After returning to Egypt, al-Tahtawi published his memoirs in a collection titled: Takhlis al-ibriz (1834). In it, one of the chapters is devoted to the French governance system (tadbir dawlat al-Faransis); the author wanted to describe this odd constitutional arrangement to his contemporaries in Egypt, and experimented with language. He struggled to convey his impressions because—he seems to suggest and his later biography confirms—language fails him. The text also contains a true Rosetta stone: a translation of the French Constitution of 1814. Comparing al-Tahtawi’s first account of the governance system, with his translation of the Constitution, and its original text in French illuminates the analysis.
The sections of the chapter on governance where al-Tahtawi struggles point us to the areas that will be later occupied by the semiotics of positive law.

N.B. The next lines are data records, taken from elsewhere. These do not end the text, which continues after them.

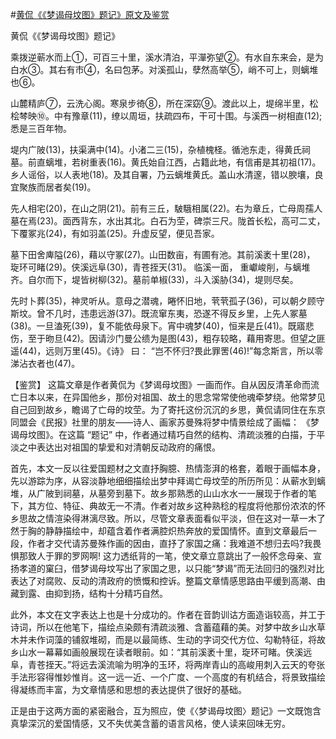 #[黄侃《《梦谒母坟图》题记》原文及鉴赏](https://www.vrrw.net/wx/10395.html)

黄侃《《梦谒母坟图》题记》

乘拨逆蕲水而上①，可百三十里，溪水清泊，平潬弥望②。有水自东来会，是为白水③。其右有市④，名曰包茅。对溪孤山，孽然高举⑤，峭不可上，则螭堆也⑥。

山麓精庐⑦，云洗心阁。寒泉步徛⑧，所在深窈⑨。渡此以上，堤绵半里，松桧棽映⑩。中有豫章(11)，缭以周垣，扶疏四布，干可十围。与溪西一树相直(12); 悉是三百年物。

堤内广陂(13)，扶渠满中(14)。小渚二三(15)，杂植槐柽。循池东走，得黄氏祠墓。前直螭堆，若树重表(16)。黄氏始自江西，占籍此地，有信甫是其初祖(17)。乡人谣俗，以人表地(18)。及其自署，乃云螭堆黄氏。盖山水清邃，错以腴壤，良宜聚族而居者矣(19)。

先人相宅(20)，在山之阴(21)。前有三丘，駊騀相属(22)。右为章丘，亡母周孺人墓在焉(23)。面西背东，水出其北。白石为茔，碑崇三尺。陇首长松，高可二丈，下覆冢兆(24)，有如羽盖(25)。升虚反望，便见吾家。

墓下田舍庳隘(26)，藉以守冢(27)。山田数亩，有圃有池。其前溪袤十里(28)， 琁环可睹(29)。侠溪远阜(30)，青苍挃天(31)。 临溪一面， 重巘峻削，与螭堆齐。自尔而下，堤皆树柳(32)。墓前单椒(33)，斗入溪胁(34)，堤则尽矣。

先时卜葬(35)，神灵听从。意母之潜魂，睠怀旧地，茕茕孤子(36)，可以朝夕顾守斯坟。曾不几时，违患远游(37)。既流窜东夷，恐遂不得反乡里，上先人冢墓(38)。一旦溘死(39)，复不能依母泉下。宵中魂梦(40)，恒来是丘(41)。既寤悲伤，至于昒旦(42)。因请沙门曼公缋为是图(43)，粗存较略，藉用寄思。但望之匪遥(44)，远则万里(45)。《诗》 曰： “岂不怀归?畏此罪罟(46)!”每念斯言，所以零涕沾衣者也(47)。



【鉴赏】 这篇文章是作者黄侃为《梦谒母坟图》一画而作。自从因反清革命而流亡日本以来，在异国他乡，那份对祖国、故土的思念常常使他魂牵梦绕。他常梦见自己回到故乡，瞻谒了亡母的坟茔。为了寄托这份沉沉的乡思，黄侃请同住在东京同盟会《民报》社里的朋友——诗人、画家苏曼殊将梦中情景绘成了画幅： 《梦谒母坟图》。在这篇 “题记” 中，作者通过精巧自然的结构、清疏淡雅的白描，于平淡之中表达出对祖国的挚爱和对清朝反动政府的痛恨。

首先，本文一反以往爱国题材之文直抒胸臆、热情澎湃的格套，着眼于画幅本身，先以游踪为序，从容淡静地细细描绘出梦中拜谒亡母坟茔的所历所见：从蕲水到螭堆，从广陂到祠墓，从墓旁到墓下。故乡那熟悉的山山水水一一展现于作者的笔下，其方位、特征、典故无一不清。作者对故乡这种熟稔的程度将他那份浓浓的怀乡思故之情渲染得淋漓尽致。所以，尽管文章表面看似平淡，但在这对一草一木了然于胸的静静描绘中，却蕴含着作者满腔炽热奔放的爱国情怀。直到文章最后一段，作者才交代请苏曼殊作画的因由，直抒了家国之痛：我难道不想归去吗?我畏惧那致人于罪的罗网啊! 这力透纸背的一笔，使文章立意跳出了一般怀念母亲、宣扬孝道的窠臼，借梦谒母坟写出了家国之思，以只能“梦谒”而无法回归的强烈对比表达了对腐败、反动的清政府的愤慨和控诉。整篇文章情感思路由平缓到高潮、由藏到露、由抑到扬，结构十分精巧自然。

此外，本文在文字表达上也是十分成功的。作者在音韵训诂方面造诣较高，并工于诗词，所以在他笔下，描绘点染颇有清疏淡雅、含蓄蕴藉的美。对梦中故乡山水草木并未作词藻的铺叙堆砌，而是以最简练、生动的字词交代方位、勾勒特征，将故乡山水一幕幕如画般展现在读者眼前。如：“其前溪袤十里，琁环可睹。侠溪远阜，青苍挃天。”将远去溪流喻为明净的玉环，将两岸青山的高峻用刺入云天的夸张手法形容得惟妙惟肖。这一远一近、一个广度、一个高度的有机结合，将景致描绘得凝练而丰富，为文章情感和思想的表达提供了很好的基础。

正是由于这两方面的紧密融合，互为照应，使《〈梦谒母坟图〉题记》一文既饱含真挚深沉的爱国情感，又不失优美含蓄的语言风格，使人读来回味无穷。

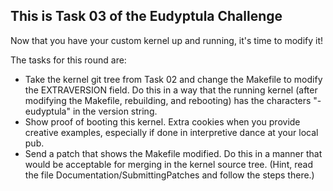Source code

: This is Task 03 of the Eudyptula Challenge
------------------------------------------

Now that you have your custom kernel up and running, it's time to modify
it!

The tasks for this round are:
  
* Take the kernel git tree from Task 02 and change the Makefile to
modify the EXTRAVERSION field.  Do this in a way that the
running kernel (after modifying the Makefile, rebuilding, and
rebooting) has the characters "-eudyptula" in the version string.
* Show proof of booting this kernel.  Extra cookies when you provide
creative examples, especially if done in interpretive dance at your
local pub.
* Send a patch that shows the Makefile modified.  Do this in a manner
that would be acceptable for merging in the kernel source tree.
(Hint, read the file Documentation/SubmittingPatches and follow the
steps there.)
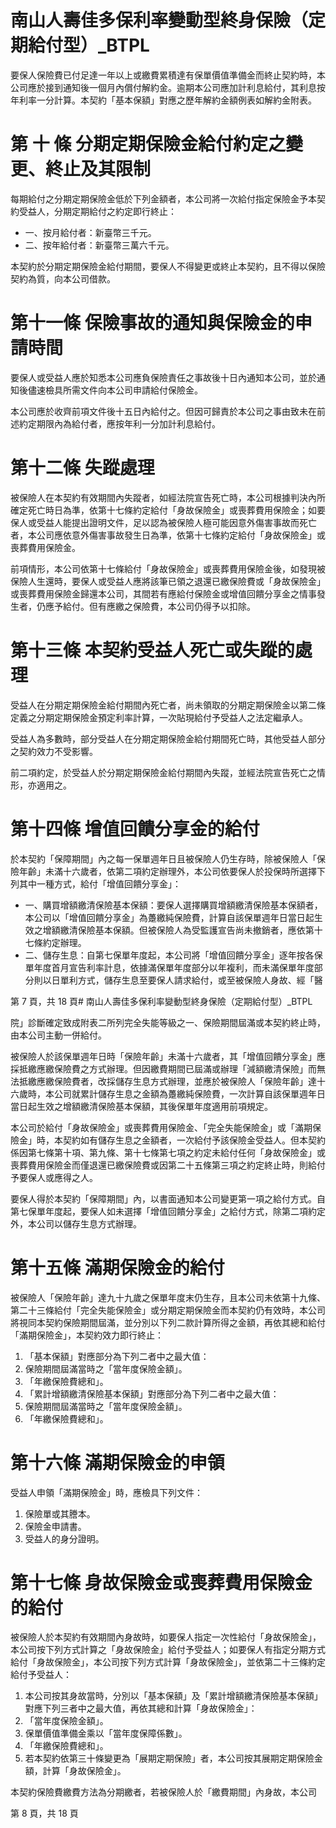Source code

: # 南山人壽佳多保利率變動型終身保險（定期給付型）_BTPL

要保人保險費已付足達一年以上或繳費累積達有保單價值準備金而終止契約時，本公司應於接到通知後一個月內償付解約金。逾期本公司應加計利息給付，其利息按年利率一分計算。本契約「基本保額」對應之歷年解約金額例表如解約金附表。

# 第 十 條 分期定期保險金給付約定之變更、終止及其限制

每期給付之分期定期保險金低於下列金額者，本公司將一次給付指定保險金予本契約受益人，分期定期給付之約定即行終止：

- 一、按月給付者：新臺幣三千元。
- 二、按年給付者：新臺幣三萬六千元。

本契約於分期定期保險金給付期間，要保人不得變更或終止本契約，且不得以保險契約為質，向本公司借款。

# 第十一條 保險事故的通知與保險金的申請時間

要保人或受益人應於知悉本公司應負保險責任之事故後十日內通知本公司，並於通知後儘速檢具所需文件向本公司申請給付保險金。

本公司應於收齊前項文件後十五日內給付之。但因可歸責於本公司之事由致未在前述約定期限內為給付者，應按年利一分加計利息給付。

# 第十二條 失蹤處理

被保險人在本契約有效期間內失蹤者，如經法院宣告死亡時，本公司根據判決內所確定死亡時日為準，依第十七條約定給付「身故保險金」或喪葬費用保險金；如要保人或受益人能提出證明文件，足以認為被保險人極可能因意外傷害事故而死亡者，本公司應依意外傷害事故發生日為準，依第十七條約定給付「身故保險金」或喪葬費用保險金。

前項情形，本公司依第十七條給付「身故保險金」或喪葬費用保險金後，如發現被保險人生還時，要保人或受益人應將該筆已領之退還已繳保險費或「身故保險金」或喪葬費用保險金歸還本公司，其間若有應給付保險金或增值回饋分享金之情事發生者，仍應予給付。但有應繳之保險費，本公司仍得予以扣除。

# 第十三條 本契約受益人死亡或失蹤的處理

受益人在分期定期保險金給付期間內死亡者，尚未領取的分期定期保險金以第二條定義之分期定期保險金預定利率計算，一次貼現給付予受益人之法定繼承人。

受益人為多數時，部分受益人在分期定期保險金給付期間死亡時，其他受益人部分之契約效力不受影響。

前二項約定，於受益人於分期定期保險金給付期間內失蹤，並經法院宣告死亡之情形，亦適用之。

# 第十四條 增值回饋分享金的給付

於本契約「保障期間」內之每一保單週年日且被保險人仍生存時，除被保險人「保險年齡」未滿十六歲者，依第二項約定辦理外，本公司依要保人於投保時所選擇下列其中一種方式，給付「增值回饋分享金」：

- 一、購買增額繳清保險基本保額：要保人選擇購買增額繳清保險基本保額者，本公司以「增值回饋分享金」為躉繳純保險費，計算自該保單週年日當日起生效之增額繳清保險基本保額。但被保險人為受監護宣告尚未撤銷者，應依第十七條約定辦理。
- 二、儲存生息：自第七保單年度起，本公司將「增值回饋分享金」逐年按各保單年度首月宣告利率計息，依據滿保單年度部分以年複利，而未滿保單年度部分則以日單利方式，儲存生息至要保人請求給付，或至被保險人身故、經「醫

第 7 頁，共 18 頁# 南山人壽佳多保利率變動型終身保險（定期給付型）_BTPL

院」診斷確定致成附表二所列完全失能等級之一、保險期間屆滿或本契約終止時，由本公司主動一併給付。

被保險人於該保單週年日時「保險年齡」未滿十六歲者，其「增值回饋分享金」應採抵繳應繳保險費之方式辦理。但因繳費期間已屆滿或辦理「減額繳清保險」而無法抵繳應繳保險費者，改採儲存生息方式辦理，並應於被保險人「保險年齡」達十六歲時，本公司就累計儲存生息之金額為躉繳純保險費，一次計算自該保單週年日當日起生效之增額繳清保險基本保額，其後保單年度適用前項規定。

本公司於給付「身故保險金」或喪葬費用保險金、「完全失能保險金」或「滿期保險金」時，本契約如有儲存生息之金額者，一次給付予該保險金受益人。但本契約係因第七條第十項、第九條、第十七條第七項之約定未給付任何「身故保險金」或喪葬費用保險金而僅退還已繳保險費或因第二十五條第三項之約定終止時，則給付予要保人或應得之人。

要保人得於本契約「保障期間」內，以書面通知本公司變更第一項之給付方式。自第七保單年度起，要保人如未選擇「增值回饋分享金」之給付方式，除第二項約定外，本公司以儲存生息方式辦理。

# 第十五條 滿期保險金的給付

被保險人「保險年齡」達九十九歲之保單年度末仍生存，且本公司未依第十九條、第二十三條給付「完全失能保險金」或分期定期保險金而本契約仍有效時，本公司將視同本契約保險期間屆滿，並分別以下列二款計算所得之金額，再依其總和給付「滿期保險金」，本契約效力即行終止：

1. 「基本保額」對應部分為下列二者中之最大值：
1. 保險期間屆滿當時之「當年度保險金額」。
2. 「年繳保險費總和」。
2. 「累計增額繳清保險基本保額」對應部分為下列二者中之最大值：
1. 保險期間屆滿當時之「當年度保險金額」。
2. 「年繳保險費總和」。

# 第十六條 滿期保險金的申領

受益人申領「滿期保險金」時，應檢具下列文件：

1. 保險單或其謄本。
2. 保險金申請書。
3. 受益人的身分證明。

# 第十七條 身故保險金或喪葬費用保險金的給付

被保險人於本契約有效期間內身故時，如要保人指定一次性給付「身故保險金」，本公司按下列方式計算之「身故保險金」給付予受益人；如要保人有指定分期方式給付「身故保險金」，本公司按下列方式計算「身故保險金」，並依第二十三條約定給付予受益人：

1. 本公司按其身故當時，分別以「基本保額」及「累計增額繳清保險基本保額」對應下列三者中之最大值，再依其總和計算「身故保險金」：
1. 「當年度保險金額」。
2. 保單價值準備金乘以「當年度保障係數」。
3. 「年繳保險費總和」。
2. 若本契約依第三十條變更為「展期定期保險」者，本公司按其展期定期保險金額，計算「身故保險金」。

本契約保險費繳費方法為分期繳者，若被保險人於「繳費期間」內身故，本公司

第 8 頁，共 18 頁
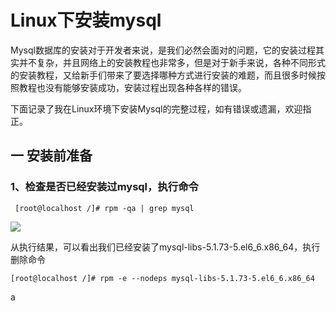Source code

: # Linux下安装mysql

Mysql数据库的安装对于开发者来说，是我们必然会面对的问题，它的安装过程其实并不复杂，并且网络上的安装教程也非常多，但是对于新手来说，各种不同形式的安装教程，又给新手们带来了要选择哪种方式进行安装的难题，而且很多时候按照教程也没有能够安装成功，安装过程出现各种各样的错误。

下面记录了我在Linux环境下安装Mysql的完整过程，如有错误或遗漏，欢迎指正。

## 一 安装前准备

### 1、检查是否已经安装过mysql，执行命令
     [root@localhost /]# rpm -qa | grep mysql

 ![](./images/1.jpg)
   
   从执行结果，可以看出我们已经安装了mysql-libs-5.1.73-5.el6_6.x86_64，执行删除命令

    [root@localhost /]# rpm -e --nodeps mysql-libs-5.1.73-5.el6_6.x86_64

a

What role did al-Tahtawi play in that? He appeared to be quite dismissive of this godless construction, especially in the lines of poetry that he cited at the end of his account of the French governance system in Takhlis al-ibriz
However, after his return from France, al-Tahtawi became heavily involved in kickstarting (and shaping) the translation movement that structured 19th century (Egyptian) Arabic. The translation movement set the foundations for the construction of the system of signs of positive law in Arabic that is still currently constraining the scientific, technical language of governance.
The paper thus takes a step back and looks at what areas were identified by al-Tahtawi’s text as needy of a new semiotics of law. One such new semiotics was later devised under the influence of legal positivism, and came to constrain the discourse on governance along those lines.